Comparison of the GSA kit and the Routine Method showed that using the GSA kit with the Flowcytometer provides comparable accuracy and more precise results. The Flowcytometer allows counting of approximately 100 times more cells as compared to the light microscope and counting chamber.

The inter- and intra-technician experiments showed that in semen samples with approximately normal sperm count there is 91.6% agreement between the two methods while the reproducibility achieved by the Flowcytometry method is significantly higher.

Sperm Motilitv

Comparison of the GSA kit with the Routine Method showed that using the GSA kit provides comparable accuracy and more precise results. Again, because of the large amount of sperm cells that can be analyzed and the higher precision in cell count, the determination of the percentage of motile cells is statistically more reproducible using the GSA kit.

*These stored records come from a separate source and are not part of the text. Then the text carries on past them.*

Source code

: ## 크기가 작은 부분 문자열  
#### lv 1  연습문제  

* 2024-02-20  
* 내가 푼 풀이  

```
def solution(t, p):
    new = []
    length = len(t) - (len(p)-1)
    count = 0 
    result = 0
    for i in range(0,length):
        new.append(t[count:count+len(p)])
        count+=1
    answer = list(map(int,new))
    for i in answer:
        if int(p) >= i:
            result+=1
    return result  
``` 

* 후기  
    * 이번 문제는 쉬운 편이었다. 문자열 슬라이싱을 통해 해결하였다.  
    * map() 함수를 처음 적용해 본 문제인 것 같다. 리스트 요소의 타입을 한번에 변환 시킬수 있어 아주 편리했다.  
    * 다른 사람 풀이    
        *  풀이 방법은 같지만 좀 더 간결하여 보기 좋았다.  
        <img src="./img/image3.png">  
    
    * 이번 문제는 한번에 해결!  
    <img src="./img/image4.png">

The inter- and intra- technician experiments showed that in semen samples characterized by approximately normal sperm count, there is close agreement (82.3%) between the two methods while the reproducibility achieved by the GSA kit is significantly higher.

Sperm Vitality

Comparison of the GSA kit with the Routine Method showed that using the GSA kit provides comparable accuracy and significantly more precise results.

The inter- and intra-technician experiments showed that in semen samples characterized by approximately normal sperm count, there is close agreement between the two methods while the reproducibility achieved by the GSA kit is significantly higher.

White Blood Cells (WBC)

Comparison of the GSA kit with the Routine Method showed that using the GSA kit provides comparable accuracy and more precise results.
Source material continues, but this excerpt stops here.